Posted: November 30, 2021, 10: 52 NS.
Last updated: November 30, 2021, 07:19 NS.
Sports Entertainment Acquisition Corp. (NYSE: SEAH), a special purpose acquisition company (SPAC) that merged with Betway's parent company Super Group, has received praise from the sell side. This shows some enthusiasm for what is likely to be one of the biggest blank check transactions in the fourth quarter.
In today's client note, benchmark analyst Mike Hickey gave a "buy" rating and $.We will start reporting on the acquisition of Sports Entertainment at. It means the upside of the price target. 45 Percentage from the closing price on November 29th. That coverage is transferred to supergroups when it comes to stand-alone public enterprises. The blank check transaction is expected to close this quarter and game operators will trade on the New York Stock Exchange under the ticker "SGHC".
Analysts note that Supergroup's "profitable" internet platform and a practical approach to gaining market share in new markets are "the secret to winning continuous success" and online worldwide. We anticipate continued growth in the gaming market.
When the blank check transaction was announced in April, Betway's parents stated that the transaction had a pre-stock valuation of $ 4. 75 billion. This shows that the merger of supergroups and sports entertainment is one of the biggest combinations ever between SPACs and gaming companies.

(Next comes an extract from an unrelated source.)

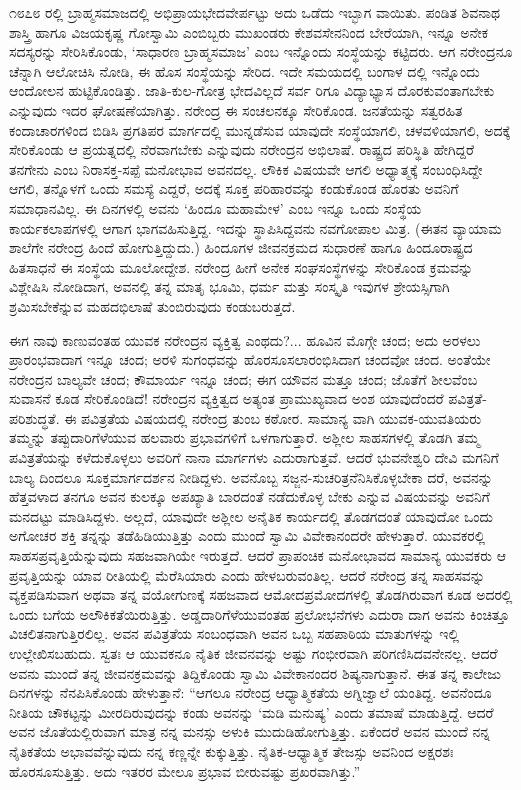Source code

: ೧೮೭೮ ರಲ್ಲಿ ಬ್ರಾಹ್ಮಸಮಾಜದಲ್ಲಿ ಅಭಿಪ್ರಾಯಭೇದವೇರ್ಪಟ್ಟು ಅದು ಒಡೆದು ಇಬ್ಭಾಗ ವಾಯಿತು. ಪಂಡಿತ ಶಿವನಾಥ ಶಾಸ್ತ್ರಿ ಹಾಗೂ ವಿಜಯಕೃಷ್ಣ ಗೋಸ್ವಾಮಿ ಎಂಬಿಬ್ಬರು ಮುಖಂಡರು ಕೇಶವಸೇನನಿಂದ ಬೇರೆಯಾಗಿ, ಇನ್ನೂ ಅನೇಕ ಸದಸ್ಯರನ್ನು ಸೇರಿಸಿಕೊಂಡು, ‘ಸಾಧಾರಣ ಬ್ರಾಹ್ಮಸಮಾಜ’ ಎಂಬ ಇನ್ನೊಂದು ಸಂಸ್ಥೆಯನ್ನು ಕಟ್ಟಿದರು. ಆಗ ನರೇಂದ್ರನೂ ಚೆನ್ನಾಗಿ ಆಲೋಚಿಸಿ ನೋಡಿ, ಈ ಹೊಸ ಸಂಸ್ಥೆಯನ್ನು ಸೇರಿದ. ಇದೇ ಸಮಯದಲ್ಲಿ ಬಂಗಾಳ ದಲ್ಲಿ ಇನ್ನೊಂದು ಆಂದೋಲನ ಹುಟ್ಟಿಕೊಂಡಿತ್ತು. ಜಾತಿ-ಕುಲ-ಗೋತ್ರ ಭೇದವಿಲ್ಲದೆ ಸರ್ವ ರಿಗೂ ವಿದ್ಯಾಭ್ಯಾಸ ದೊರಕುವಂತಾಗಬೇಕು ಎನ್ನುವುದು ಇದರ ಘೋಷಣೆಯಾಗಿತ್ತು. ನರೇಂದ್ರ ಈ ಸಂಚಲನಕ್ಕೂ ಸೇರಿಕೊಂಡ. ಜನತೆಯನ್ನು ಸತ್ವರಹಿತ ಕಂದಾಚಾರಗಳಿಂದ ಬಿಡಿಸಿ ಪ್ರಗತಿಪರ ಮಾರ್ಗದಲ್ಲಿ ಮುನ್ನಡೆಸುವ ಯಾವುದೇ ಸಂಸ್ಥೆಯಾಗಲಿ, ಚಳವಳಿಯಾಗಲಿ, ಅದಕ್ಕೆ ಸೇರಿಕೊಂಡು ಆ ಪ್ರಯತ್ನದಲ್ಲಿ ನೆರವಾಗಬೇಕು ಎನ್ನುವುದು ನರೇಂದ್ರನ ಅಭಿಲಾಷೆ. ರಾಷ್ಟ್ರದ ಪರಿಸ್ಥಿತಿ ಹೇಗಿದ್ದರೆ ತನಗೇನು ಎಂಬ ನಿರಾಸಕ್ತ-ಸಪ್ಪೆ ಮನೋಭಾವ ಅವನದಲ್ಲ. ಲೌಕಿಕ ವಿಷಯವೇ ಆಗಲಿ ಅಧ್ಯಾತ್ಮಕ್ಕೆ ಸಂಬಂಧಿಸಿದ್ದೇ ಆಗಲಿ, ತನ್ನೊಳಗೆ ಒಂದು ಸಮಸ್ಯೆ ಎದ್ದರೆ, ಅದಕ್ಕೆ ಸೂಕ್ತ ಪರಿಹಾರವನ್ನು ಕಂಡುಕೊಂಡ ಹೊರತು ಅವನಿಗೆ ಸಮಾಧಾನವಿಲ್ಲ. ಈ ದಿನಗಳಲ್ಲಿ ಅವನು ‘ಹಿಂದೂ ಮಹಾಮೇಳ’ ಎಂಬ ಇನ್ನೂ ಒಂದು ಸಂಸ್ಥೆಯ ಕಾರ್ಯಕಲಾಪಗಳಲ್ಲಿ ಆಗಾಗ ಭಾಗವಹಿಸುತ್ತಿದ್ದ. ಇದನ್ನು ಸ್ಥಾಪಿಸಿದ್ದವನು ನವಗೋಪಾಲ ಮಿತ್ರ. (ಈತನ ವ್ಯಾಯಾಮ ಶಾಲೆಗೇ ನರೇಂದ್ರ ಹಿಂದೆ ಹೋಗುತ್ತಿದ್ದುದು.) ಹಿಂದೂಗಳ ಜೀವನಕ್ರಮದ ಸುಧಾರಣೆ ಹಾಗೂ ಹಿಂದೂರಾಷ್ಟ್ರದ ಹಿತಸಾಧನೆ ಈ ಸಂಸ್ಥೆಯ ಮೂಲೋದ್ದೇಶ. ನರೇಂದ್ರ ಹೀಗೆ ಅನೇಕ ಸಂಘಸಂಸ್ಥೆಗಳನ್ನು ಸೇರಿಕೊಂಡ ಕ್ರಮವನ್ನು ವಿಶ್ಲೇಷಿಸಿ ನೋಡಿದಾಗ, ಅವನಲ್ಲಿ ತನ್ನ ಮಾತೃ ಭೂಮಿ, ಧರ್ಮ ಮತ್ತು ಸಂಸ್ಕೃತಿ ಇವುಗಳ ಶ್ರೇಯಸ್ಸಿಗಾಗಿ ಶ್ರಮಿಸಬೇಕೆನ್ನುವ ಮಹದಭಿಲಾಷೆ ತುಂಬಿರುವುದು ಕಂಡುಬರುತ್ತದೆ.

ಈಗ ನಾವು ಕಾಣುವಂತಹ ಯುವಕ ನರೇಂದ್ರನ ವ್ಯಕ್ತಿತ್ವ ಎಂಥದು?... ಹೂವಿನ ಮೊಗ್ಗೇ ಚಂದ; ಅದು ಅರಳಲು ಪ್ರಾರಂಭವಾದಾಗ ಇನ್ನೂ ಚಂದ; ಅರಳಿ ಸುಗಂಧವನ್ನು ಹೊರಸೂಸಲಾರಂಭಿಸಿದಾಗ ಚಂದವೋ ಚಂದ. ಅಂತೆಯೇ ನರೇಂದ್ರನ ಬಾಲ್ಯವೇ ಚಂದ; ಕೌಮಾರ್ಯ ಇನ್ನೂ ಚಂದ; ಈಗ ಯೌವನ ಮತ್ತೂ ಚಂದ; ಜೊತೆಗೆ ಶೀಲವೆಂಬ ಸುವಾಸನೆ ಕೂಡ ಸೇರಿಕೊಂಡಿದೆ! ನರೇಂದ್ರನ ವ್ಯಕ್ತಿತ್ವದ ಅತ್ಯಂತ ಪ್ರಾಮುಖ್ಯವಾದ ಅಂಶ ಯಾವುದೆಂದರೆ ಪವಿತ್ರತೆ-ಪರಿಶುದ್ಧತೆ. ಈ ಪವಿತ್ರತೆಯ ವಿಷಯದಲ್ಲಿ ನರೇಂದ್ರ ತುಂಬ ಕಠೋರ. ಸಾಮಾನ್ಯ ವಾಗಿ ಯುವಕ-ಯುವತಿಯರು ತಮ್ಮನ್ನು ತಪ್ಪುದಾರಿಗೆಳೆಯುವ ಹಲವಾರು ಪ್ರಭಾವಗಳಿಗೆ ಒಳಗಾಗುತ್ತಾರೆ. ಅಶ್ಲೀಲ ಸಾಹಸಗಳಲ್ಲಿ ತೊಡಗಿ ತಮ್ಮ ಪವಿತ್ರತೆಯನ್ನು ಕಳೆದುಕೊಳ್ಳಲು ಅವರಿಗೆ ನಾನಾ ಮಾರ್ಗಗಳು ಎದುರಾಗುತ್ತವೆ. ಆದರೆ ಭುವನೇಶ್ವರಿ ದೇವಿ ಮಗನಿಗೆ ಬಾಲ್ಯ ದಿಂದಲೂ ಸೂಕ್ತಮಾರ್ಗದರ್ಶನ ನೀಡಿದ್ದಳು. ಅವನೊಬ್ಬ ಸಜ್ಜನ-ಸುಚರಿತ್ರನೆನಿಸಿಕೊಳ್ಳಬೇಕಾ ದರೆ, ಅವನನ್ನು ಹೆತ್ತವಳಾದ ತನಗೂ ಅವನ ಕುಲಕ್ಕೂ ಅಪಖ್ಯಾತಿ ಬಾರದಂತೆ ನಡೆದುಕೊಳ್ಳ ಬೇಕು ಎನ್ನುವ ವಿಷಯವನ್ನು ಅವನಿಗೆ ಮನದಟ್ಟು ಮಾಡಿಸಿದ್ದಳು. ಅಲ್ಲದೆ, ಯಾವುದೇ ಅಶ್ಲೀಲ ಅನೈತಿಕ ಕಾರ್ಯದಲ್ಲಿ ತೊಡಗದಂತೆ ಯಾವುದೋ ಒಂದು ಅಗೋಚರ ಶಕ್ತಿ ತನ್ನನ್ನು ತಡೆಹಿಡಿಯುತ್ತಿತ್ತು ಎಂದು ಮುಂದೆ ಸ್ವಾಮಿ ವಿವೇಕಾನಂದರೇ ಹೇಳುತ್ತಾರೆ. ಯುವಕರಲ್ಲಿ ಸಾಹಸಪ್ರವೃತ್ತಿಯೆನ್ನುವುದು ಸಹಜವಾಗಿಯೇ ಇರುತ್ತದೆ. ಆದರೆ ಪ್ರಾಪಂಚಿಕ ಮನೋಭಾವದ ಸಾಮಾನ್ಯ ಯುವಕರು ಆ ಪ್ರವೃತ್ತಿಯನ್ನು ಯಾವ ರೀತಿಯಲ್ಲಿ ಮೆರೆಸಿಯಾರು ಎಂದು ಹೇಳಬರುವಂತಿಲ್ಲ. ಆದರೆ ನರೇಂದ್ರ ತನ್ನ ಸಾಹಸವನ್ನು ವ್ಯಕ್ತಪಡಿಸುವಾಗ ಅಥವಾ ತನ್ನ ವಯೋಗುಣಕ್ಕೆ ಸಹಜವಾದ ಆಮೋದಪ್ರಮೋದಗಳಲ್ಲಿ ತೊಡಗಿರುವಾಗ ಕೂಡ ಅದರಲ್ಲಿ ಒಂದು ಬಗೆಯ ಅಲೌಕಿಕತೆಯಿರುತ್ತಿತ್ತು. ಅಡ್ಡದಾರಿಗೆಳೆಯುವಂತಹ ಪ್ರಲೋಭನೆಗಳು ಎದುರಾ ದಾಗ ಅವನು ಕಿಂಚಿತ್ತೂ ವಿಚಲಿತನಾಗುತ್ತಿರಲಿಲ್ಲ. ಅವನ ಪವಿತ್ರತೆಯ ಸಂಬಂಧವಾಗಿ ಅವನ ಒಬ್ಬ ಸಹಪಾಠಿಯ ಮಾತುಗಳನ್ನು ಇಲ್ಲಿ ಉಲ್ಲೇಖಿಸಬಹುದು. ಸ್ವತಃ ಆ ಯುವಕನೂ ನೈತಿಕ ಜೀವನವನ್ನು ಅಷ್ಟು ಗಂಭೀರವಾಗಿ ಪರಿಗಣಿಸಿದವನೇನಲ್ಲ. ಆದರೆ ಅವನು ಮುಂದೆ ತನ್ನ ಜೀವನಕ್ರಮವನ್ನು ತಿದ್ದಿಕೊಂಡು ಸ್ವಾಮಿ ವಿವೇಕಾನಂದರ ಶಿಷ್ಯನಾಗುತ್ತಾನೆ. ಈತ ತನ್ನ ಕಾಲೇಜು ದಿನಗಳನ್ನು ನೆನಪಿಸಿಕೊಂಡು ಹೇಳುತ್ತಾನೆ: “ಆಗಲೂ ನರೇಂದ್ರ ಆಧ್ಯಾತ್ಮಿಕತೆಯ ಅಗ್ನಿಜ್ವಾಲೆ ಯಂತಿದ್ದ. ಅವನೆಂದೂ ನೀತಿಯ ಚೌಕಟ್ಟನ್ನು ಮೀರದಿರುವುದನ್ನು ಕಂಡು ಅವನನ್ನು ‘ಮಡಿ ಮನುಷ್ಯ’ ಎಂದು ತಮಾಷೆ ಮಾಡುತ್ತಿದ್ದೆ. ಆದರೆ ಅವನ ಜೊತೆಯಲ್ಲಿರುವಾಗ ಮಾತ್ರ ನನ್ನ ಮನಸ್ಸು ಅಳುಕಿ ಮುದುಡಿಹೋಗುತ್ತಿತ್ತು. ಏಕೆಂದರೆ ಅವನ ಮುಂದೆ ನನ್ನ ನೈತಿಕತೆಯ ಅಭಾವವೆನ್ನುವುದು ನನ್ನ ಕಣ್ಣನ್ನೇ ಕುಕ್ಕುತ್ತಿತ್ತು. ನೈತಿಕ-ಆಧ್ಯಾತ್ಮಿಕ ತೇಜಸ್ಸು ಅವನಿಂದ ಅಕ್ಷರಶಃ ಹೊರಸೂಸುತ್ತಿತ್ತು. ಅದು ಇತರರ ಮೇಲೂ ಪ್ರಭಾವ ಬೀರುವಷ್ಟು ಪ್ರಖರವಾಗಿತ್ತು.”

Why you believe Hicky is right
Analysts and investors are increasing their scrutiny of balance sheets and financial strength as the stocks of so many deSPACed companies, including some in the gaming industry, are down.
Supergroups are on the market at a time when their enthusiasm for SPAC trading games is diminishing, but there is reason to believe that Hicky's bullish reputation is justified. As mentioned above, the company is profitable and unusual among online sportsbook operators.
Supergroup forecasts $ 1.5 billion in net game revenue (NGR) this year, with interest, taxes, depreciation and pre-amortization profit (EBITDA) of $.
is. a million. These numbers are expected to rise to $ 1.7 billion and $ 420 million next year, respectively.
After signing the deal with Sports Entertainment, Supergroup will have $ $ 85 million in cash on its balance sheet and no debt.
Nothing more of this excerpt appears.